Law School Rankings Upset in U.S. News Report

By William Vogeler, Esq. on March 20, 2018 | Last updated on March 21, 2019

Some universities will count 2018 as the year to remember, while others will want to forget it.

In collegiate basketball's "March Madness," it was the year of stunning upsets with top teams going down early. In law school rankings, it was also an early exit for one high-level university.

Pepperdine University School of Law was ranked No. 59 -- just shy of the top tier -- by U.S. News & World Report. But then this happened:

LSAT Mistake

Pepperdine miscalculated its LSAT scores, which it had reported to U.S News. The law school didn't realize it until after the magazine released an embargoed copy of the rankings.

"To our horror, we learned that we had made an inadvertent data entry error in reporting our median LSAT for the class that began in Fall, 2017," said Dean Paul J. Caron.

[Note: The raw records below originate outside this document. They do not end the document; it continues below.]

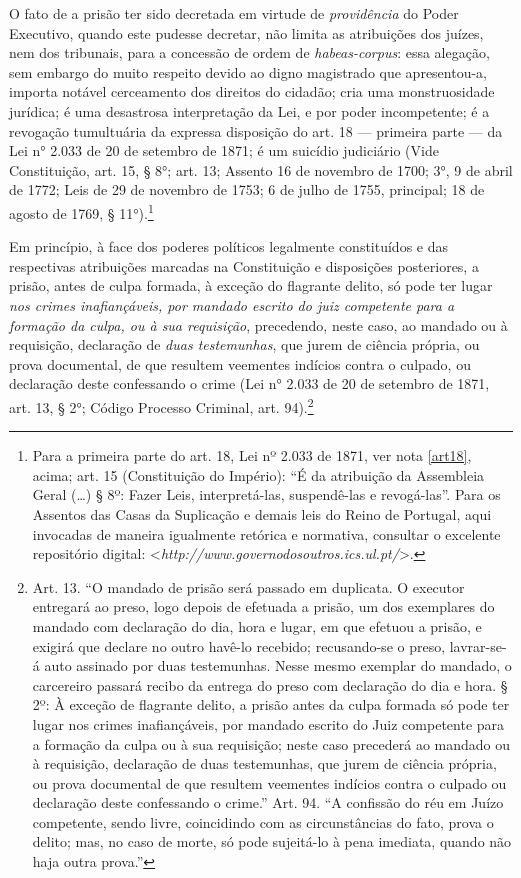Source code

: O fato de a prisão ter sido decretada em virtude de \emph{providência}
do Poder Executivo, quando este pudesse decretar, não limita as
atribuições dos juízes, nem dos tribunais, para a concessão de ordem de
\emph{habeas-corpus}: essa alegação, sem embargo do muito respeito
devido ao digno magistrado que apresentou-a, importa notável cerceamento
dos direitos do cidadão; cria uma monstruosidade jurídica; é uma
desastrosa interpretação da Lei, e por poder incompetente; é a revogação
tumultuária da expressa disposição do art. 18 --- primeira parte --- da
Lei n° 2.033 de 20 de setembro de 1871; é um suicídio judiciário
(Vide Constituição, art. 15, § 8°; art. 13; Assento 16
de novembro de 1700; 3°, 9 de abril de 1772; Leis de 29 de novembro de
1753; 6 de julho de 1755, principal; 18 de agosto de 1769, §
11°).\footnote{Para a primeira parte do art. 18, Lei nº 2.033 de 1871,
  ver nota \ref{art18}, acima; art. 15 (Constituição do Império): ``É da atribuição da
  Assembleia Geral (\ldots{}) § 8º: Fazer Leis, interpretá-las, suspendê-las \label{art15}
  e revogá-las''. Para os Assentos das Casas da Suplicação e demais leis
  do Reino de Portugal, aqui invocadas de maneira igualmente retórica e
  normativa, consultar o excelente repositório digital:
  \textless{}\emph{http://www.governodosoutros.ics.ul.pt/}\textgreater{}.}

\asterisc

Em princípio, à face dos poderes políticos legalmente constituídos e das
respectivas atribuições marcadas na Constituição e disposições
posteriores, a prisão, antes de culpa formada, à exceção do flagrante
delito, só pode ter lugar \emph{nos crimes inafiançáveis, por mandado
escrito do juiz competente para a formação da culpa, ou à sua
requisição}, precedendo, neste caso, ao mandado ou à requisição,
declaração de \emph{duas testemunhas}, que jurem de ciência própria, ou
prova documental, de que resultem veementes indícios contra o culpado,
ou declaração deste confessando o crime (Lei n° 2.033 de 20 de setembro
de 1871, art. 13, § 2°; Código Processo Criminal, art.
94).\footnote{Art. 13. ``O mandado de prisão será passado em \label{art13}
  duplicata. O executor entregará ao preso, logo depois de efetuada a
  prisão, um dos exemplares do mandado com declaração do dia, hora e
  lugar, em que efetuou a prisão, e exigirá que declare no outro havê-lo
  recebido; recusando-se o preso, lavrar-se-á auto assinado por duas
  testemunhas. Nesse mesmo exemplar do mandado, o carcereiro passará
  recibo da entrega do preso com declaração do dia e hora. § 2º: À
  exceção de flagrante delito, a prisão antes da culpa formada só pode
  ter lugar nos crimes inafiançáveis, por mandado escrito do Juiz
  competente para a formação da culpa ou à sua requisição; neste caso
  precederá ao mandado ou à requisição, declaração de duas testemunhas,
  que jurem de ciência própria, ou prova documental de que resultem
  veementes indícios contra o culpado ou declaração deste confessando o
  crime.'' Art. 94. ``A confissão do réu em Juízo competente, sendo
  livre, coincidindo com as circunstâncias do fato, prova o delito; mas,
  no caso de morte, só pode sujeitá-lo à pena imediata, quando não haja
  outra prova.''}

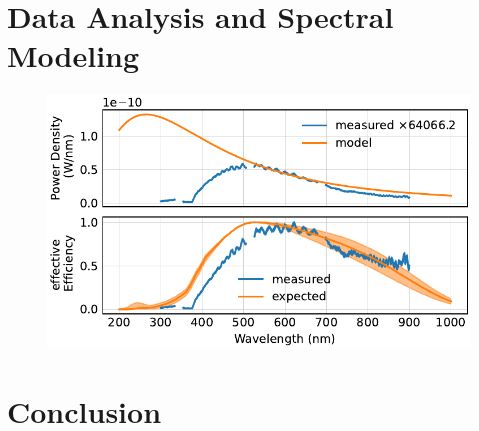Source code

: \documentclass[
	parskip=half,
	a4paper,
]{scrarticle}
\begin{document}
\clearpage
\section{Data Analysis and Spectral Modeling}
\begin{figure}
    \centering
    \includegraphics{../analysis/figures/efficiency de.pdf}
    \caption{}
\end{figure}

\clearpage
\section{Conclusion}

\clearpage
\printbibliography
\end{document}
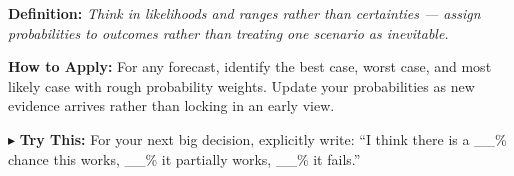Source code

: \begin{tcolorbox}[title={\small \textbf{13 | Probabilistic Thinking}},
  colback=blue!5!white, colframe=blue!40!black,
  fonttitle=\bfseries\small, boxrule=0.5pt]
\textbf{Definition:} \textit{Think in likelihoods and ranges rather than certainties --- assign probabilities to outcomes rather than treating one scenario as inevitable.}

\medskip
\textbf{How to Apply:} For any forecast, identify the best case, worst case, and most likely case with rough probability weights. Update your probabilities as new evidence arrives rather than locking in an early view.

\medskip
$\blacktriangleright$ \textbf{Try This:} For your next big decision, explicitly write: ``I think there is a \_\_\% chance this works, \_\_\% it partially works, \_\_\% it fails.''
\end{tcolorbox}


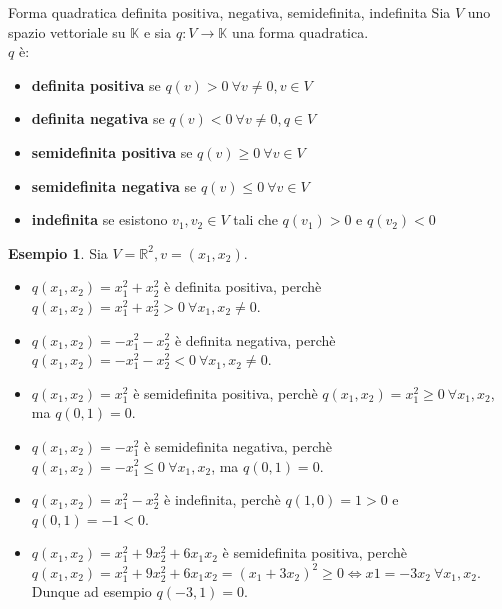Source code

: \documentclass[a4paper]{article}
\theoremstyle{definition}
\newtheorem*{es}{Esempio}
\begin{document}
	\begin{deff}{Forma quadratica definita positiva, negativa, semidefinita, indefinita}{}
		Sia $V$ uno spazio vettoriale su $\mathbb{K}$ e sia $q: V \to \mathbb{K}$ una forma quadratica. \\
		$q$ è:
		\begin{itemize}
			\item \textbf{definita positiva} se $q(v) > 0 \ \forall v \ne 0, v \in V$
			\item \textbf{definita negativa} se $q(v) < 0 \ \forall v \ne 0, q \in V$
			\item \textbf{semidefinita positiva} se $q(v) \ge 0 \ \forall v \in V$
			\item \textbf{semidefinita negativa} se $q(v) \le 0 \ \forall v \in V$
			\item \textbf{indefinita} se esistono $v_1, v_2 \in V$ tali che $q(v_1) > 0$ e $q(v_2) < 0$
		\end{itemize}
	\end{deff}

	\begin{es}
		Sia $V = \mathbb{R}^2, v = (x_1, x_2)$.
		\begin{itemize}
			\item $q(x_1, x_2) = x_1^2 + x_2^2$ è definita positiva, perchè $q(x_1, x_2) = x_1^2 + x_2^2 > 0 \ \forall x_1, x_2 \ne 0$.
			\item $q(x_1, x_2) = -x_1^2 - x_2^2$ è definita negativa, perchè $q(x_1, x_2) = -x_1^2 - x_2^2 < 0 \ \forall x_1, x_2 \ne 0$.
			\item $q(x_1, x_2) = x_1^2$ è semidefinita positiva, perchè $q(x_1, x_2) = x_1^2 \ge 0 \ \forall x_1, x_2$, ma $q(0, 1) = 0$.
			\item $q(x_1, x_2) = -x_1^2$ è semidefinita negativa, perchè $q(x_1, x_2) = -x_1^2 \le 0 \ \forall x_1, x_2$, ma $q(0, 1) = 0$.
			\item $q(x_1, x_2) = x_1^2 - x_2^2$ è indefinita, perchè $q(1, 0) = 1 > 0$ e $q(0, 1) = -1 < 0$.
			\item $q(x_1, x_2) = x_1^2 + 9x_2^2 + 6x_1x_2$ è semidefinita positiva, perchè $q(x_1, x_2) = x_1^2 + 9x_2^2 + 6x_1x_2 = (x_1 + 3x_2)^2 \ge 0 \Leftrightarrow x1 = -3x_2 \ \forall x_1, x_2$.
			Dunque ad esempio $q(-3, 1) = 0$.
		\end{itemize}
	\end{es}
\end{document}
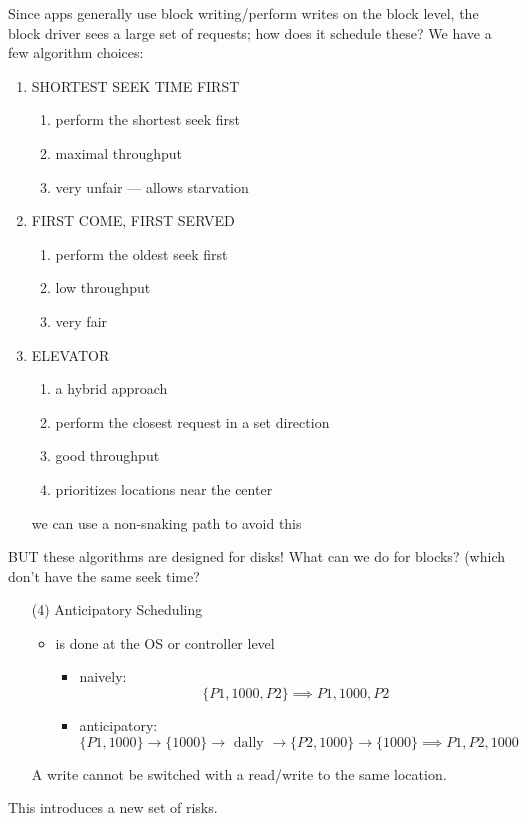 \documentclass[../../lecture_notes.tex]{subfiles}
\begin{document}
Since apps generally use block writing/perform writes on the block level, the block driver sees a large set of requests; how does it schedule these? We have a few algorithm choices:
\begin{enumerate}
\item SHORTEST SEEK TIME FIRST
	\begin{enumerate}
		\item perform the shortest seek first
		\item maximal throughput
		\item very unfair --- allows starvation
	\end{enumerate}
\item FIRST COME, FIRST SERVED
	\begin{enumerate}
		\item perform the oldest seek first
		\item low throughput
		\item very fair
	\end{enumerate}
\item ELEVATOR
	\begin{enumerate}
		\item a hybrid approach 
		\item perform the closest request in a set direction
		\item good throughput
		\item prioritizes locations near the center
	\end{enumerate}
	we can use a non-snaking path to avoid this
\end{enumerate}
BUT these algorithms are designed for disks! What can we do for blocks? (which don’t have the same seek time?
\begin{enumerate}
\item[(4)] Anticipatory Scheduling
	\begin{itemize}
		\item is done at the OS or controller level
		\begin{itemize}
		\item naively: $$\{P1, 1000, P2\} \implies P1, 1000, P2$$
		\item anticipatory: $$\{P1, 1000\} \rightarrow \{1000\} \rightarrow \text{ dally } \rightarrow \{P2, 1000\} \rightarrow \{1000\} \implies P1, P2, 1000$$
		\end{itemize}
	\end{itemize}
	A write cannot be switched with a read/write to the same location.
\end{enumerate}

This introduces a new set of risks.
\end{document}
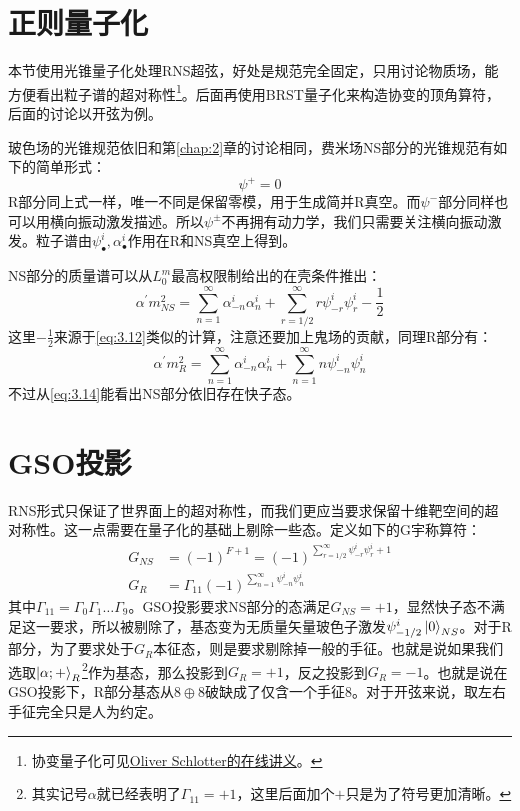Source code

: \section{正则量子化}
本节使用光锥量子化处理RNS超弦，好处是规范完全固定，只用讨论物质场，能方便看出粒子谱的超对称性\footnote{协变量子化可见\href{https://www.uu.se/en/department/physics-and-astronomy/research/theoretical-physics/oliver-schlotterer}{Oliver Schlotter的在线讲义}。}。后面再使用BRST量子化来构造协变的顶角算符，后面的讨论以开弦为例。

玻色场的光锥规范依旧和第\ref{chap:2}章的讨论相同，费米场NS部分的光锥规范有如下的简单形式：
\begin{equation}
	\psi^+ = 0
\end{equation}
R部分同上式一样，唯一不同是保留零模，用于生成简并R真空。而$\psi^-$部分同样也可以用横向振动激发描述。所以$\psi^\pm$不再拥有动力学，我们只需要关注横向振动激发。粒子谱由$\psi^i_\bullet,\alpha^i_\bullet$作用在R和NS真空上得到。

NS部分的质量谱可以从$L_0^m$最高权限制给出的在壳条件推出：
\begin{equation}
	\label{eq:3.14}
	\alpha^{\prime}m^2_{NS}=\sum_{n=1}^\infty\alpha_{-n}^i\alpha_n^i+\sum_{r=1/2}^\infty r\psi_{-r}^i\psi_r^i-\frac{1}{2}
\end{equation}
这里$-\frac12$来源于\ref{eq:3.12}类似的计算，注意还要加上鬼场的贡献，同理R部分有：
\begin{equation}
	\alpha^{\prime}m^2_{R}=\sum_{n=1}^\infty\alpha_{-n}^i\alpha_n^i+\sum_{n=1}^\infty n\psi_{-n}^i \psi_n^i
\end{equation}
不过从\ref{eq:3.14}能看出NS部分依旧存在快子态。
\section{GSO投影}
RNS形式只保证了世界面上的超对称性，而我们更应当要求保留十维靶空间的超对称性。这一点需要在量子化的基础上剔除一些态。定义如下的G宇称算符：
\begin{equation}
\begin{aligned}
		G_{NS}&=(-1)^{F+1}=(-1)^{\sum_{r=1/2}^\infty \psi_{-r}^i\psi_r^i+1}\\
	G_R&=\Gamma_{11}(-1)^{\sum_{n=1}^\infty \psi_{-n}^i\psi_n^i}
\end{aligned}
\end{equation}
其中$\Gamma_{11}=\Gamma_{0}\Gamma_{1}\ldots\Gamma_{9}$。GSO投影要求NS部分的态满足$G_{NS}=+1$，显然快子态不满足这一要求，所以被剔除了，基态变为无质量矢量玻色子激发$\psi^i_{-1/2}\ket{0}_{NS}$。对于R部分，为了要求处于$G_R$本征态，则是要求剔除掉一般的手征。也就是说如果我们选取$\ket{\alpha;+}_R$\footnote{其实记号$\alpha$就已经表明了$\Gamma_{11}=+1$，这里后面加个$+$只是为了符号更加清晰。}作为基态，那么投影到$G_R=+1$，反之投影到$G_R=-1$。也就是说在GSO投影下，R部分基态从$8\oplus 8$破缺成了仅含一个手征$8$。对于开弦来说，取左右手征完全只是人为约定。

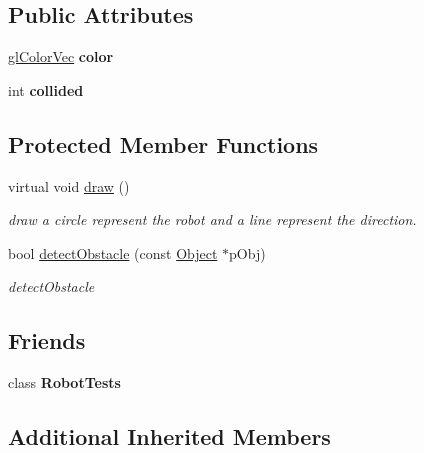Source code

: \subsection*{Public Attributes}
\begin{DoxyCompactItemize}
\item 
\hypertarget{classRobotClass_ad1c37dd20e2049c9f083d44ab05f34e2}{\hyperlink{Common_8h_a5113b6588451c418d38d8b3681eb6040}{gl\-Color\-Vec} {\bfseries color}}\label{classRobotClass_ad1c37dd20e2049c9f083d44ab05f34e2}

\item 
\hypertarget{classRobotClass_a34bfb4f398462a875ec7f1f213beb6f1}{int {\bfseries collided}}\label{classRobotClass_a34bfb4f398462a875ec7f1f213beb6f1}

\end{DoxyCompactItemize}
\subsection*{Protected Member Functions}
\begin{DoxyCompactItemize}
\item 
virtual void \hyperlink{classRobotClass_af49350c7e914e11df672cc9de68c9ff1}{draw} ()
\begin{DoxyCompactList}\small\item\em draw a circle represent the robot and a line represent the direction. \end{DoxyCompactList}\item 
bool \hyperlink{classRobotClass_a480964a3187868d543c0c1f1cf998162}{detect\-Obstacle} (const \hyperlink{classObject}{Object} $\ast$p\-Obj)
\begin{DoxyCompactList}\small\item\em detect\-Obstacle \end{DoxyCompactList}\end{DoxyCompactItemize}
\subsection*{Friends}
\begin{DoxyCompactItemize}
\item 
\hypertarget{classRobotClass_a02448c8c195e97f3229c6803f47bf8d7}{class {\bfseries Robot\-Tests}}\label{classRobotClass_a02448c8c195e97f3229c6803f47bf8d7}

\end{DoxyCompactItemize}
\subsection*{Additional Inherited Members}


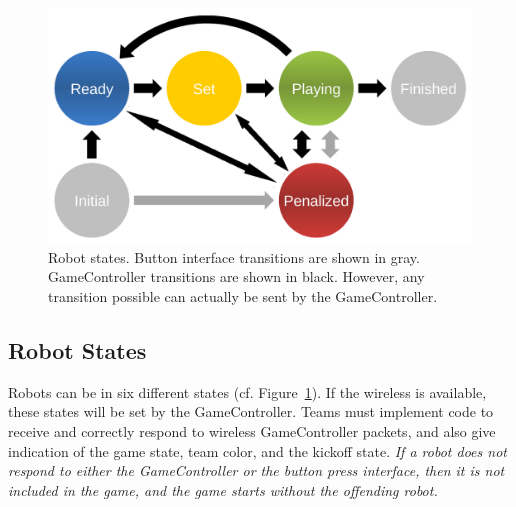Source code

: \documentclass[12pt]{article}
\newcommand{\cf}{\mbox{cf.}\xspace}
\begin{document}
\begin{figure}[t]
\centerline{\includegraphics[width=0.9\columnwidth]{figs/states.pdf}}
\caption{Robot states. Button interface transitions are shown in gray. GameController transitions are shown in black. However, any transition possible can actually be sent by the GameController.}
\label{fig:robot_states}
\end{figure}

\subsection{Robot States}
\label{sec:robot_states}

Robots can be in six different states (\cf Figure~\ref{fig:robot_states}). If the wireless is available, these states will be set by the GameController. Teams must implement code to receive and correctly respond to wireless GameController packets, and also give indication of the game state, team color, and the kickoff state.
\emph{If a robot does not respond to either the GameController or the button press interface, then it is not included in the game, and the game starts without the offending robot.}
\end{document}
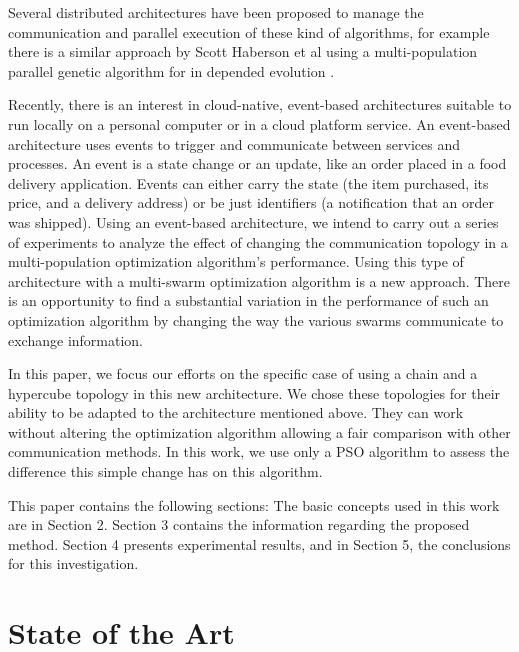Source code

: \documentclass[runningheads]{llncs}
\begin{document}
Several distributed architectures have been proposed to manage the communication
and parallel execution of these kind of algorithms, for example there is a
similar approach by Scott Haberson et al using a multi-population parallel
genetic algorithm for in depended evolution \cite{da1}.

Recently, there is an interest in cloud-native, event-based architectures
suitable to run locally on a personal computer or in a cloud platform
service.
An event-based architecture uses events to trigger and communicate
between services and processes. An event is a state change or an
update, like an order placed in a food delivery application. Events
can either carry the state (the item purchased, its price, and a
delivery address) or be just identifiers (a notification that an order
was shipped). Using an event-based architecture, we intend to carry
out a series of experiments to analyze the effect of changing the
communication topology in a multi-population optimization algorithm's
performance. Using this type of architecture with a multi-swarm
optimization algorithm is a new approach. There is an opportunity to
find a substantial variation in the performance of such an
optimization algorithm by changing the way the various swarms
communicate to exchange information.

In this paper, we focus our efforts on the specific case of using a
chain and a hypercube topology in this new architecture. We chose
these topologies for their ability to be adapted to the architecture
mentioned above. They can work without altering the optimization
algorithm allowing a fair comparison with other communication
methods. In this work, we use only a PSO algorithm to assess the
difference this simple change has on this algorithm.

This paper contains the following sections: The basic concepts used in this work
are in Section 2. Section 3 contains the information regarding the proposed
method. Section 4 presents experimental results, and in Section 5, the
conclusions for this investigation.

\section{State of the Art}
\end{document}
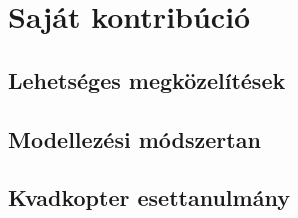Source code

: \chapter{Saját kontribúció}

\section{Lehetséges megközelítések}

\section{Modellezési módszertan}

\section{Kvadkopter esettanulmány}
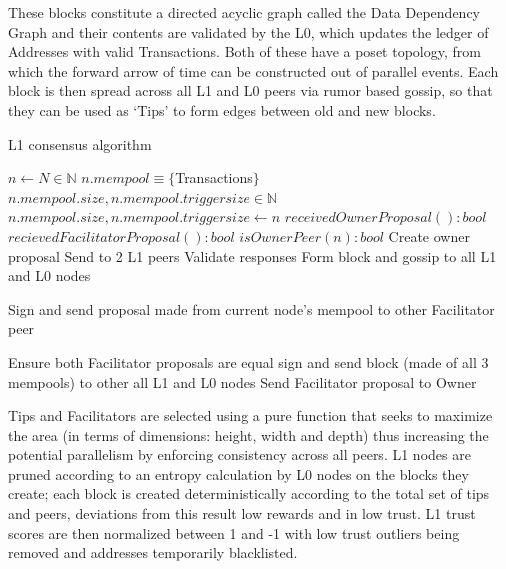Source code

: \documentclass{article}
\begin{document}
These blocks constitute a directed acyclic graph called the Data Dependency Graph and their contents are validated by the L0, which updates the ledger of Addresses with valid Transactions. Both of these have a poset topology, from which the forward arrow of time can be constructed out of parallel events. Each block is then spread across all L1 and L0 peers via rumor based gossip, so that they can be used as ‘Tips’ to form edges between old and new blocks.

\begin{algorithm}
\caption{L1 consensus algorithm}\label{alg:cap}
\begin{algorithmic}

\State $n \gets N \in \mathbb{N}$ 
\State $n.mempool \equiv \{ $Transactions$ \}$
\State $n.mempool.size, n.mempool.triggersize \in \mathbb{N}$
\State $n.mempool.size, n.mempool.triggersize \gets n$ 
\State $received Owner Proposal(): bool$
\State $recieved Facilitator Proposal(): bool$
\State $isOwnerPeer(n): bool$
		 \State Create owner proposal
		 \State Send to 2 L1 peers
		 \State Validate responses
		 \State Form block and gossip to all L1 and L0 nodes
		
			\State Sign and send proposal made from current node's mempool to other Facilitator peer
		
			\State Ensure both Facilitator proposals are equal
			\State sign and send block (made of all 3 mempools) to other all L1 and L0 nodes
		\Else
			\State Send Facilitator proposal to Owner
		\EndIf
	\EndIf
\EndWhile

\end{algorithmic}
\end{algorithm}

Tips and Facilitators are selected using a pure function that seeks to maximize the area (in terms of dimensions: height, width and depth) thus increasing the potential parallelism by enforcing consistency across all peers. L1 nodes are pruned according to an entropy calculation by L0 nodes on the blocks they create; each block is created deterministically according to the total set of tips and peers, deviations from this result low rewards and in low trust. L1 trust scores are then normalized between 1 and -1 with low trust outliers being removed and addresses temporarily blacklisted.
\end{document}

He said the law school immediately notified U.S. News of the mistake, and offered the corrected scores. Pepperdine asked that the news organization recalculate the rankings with that information.

Instead, Pepperdine was listed as "unranked due to a data reporting error by the school." The official rankings are to come out March 20.

March Madness

It is a classical tale of too little, too late. The dean said they contacted rankings experts, who said the law school would have ranked 62 or 64 -- up from 72 last year -- with the corrected numbers.

"It is, of course, deeply disappointing to be unranked for a year," Caron said. "But the reality is that we made great progress in the rankings this year, and should continue our ascent next year."

Spoken like a good basketball coach; the good ones always give their teams something to build on when they suffer a crushing defeat -- after they curse the officials, of course.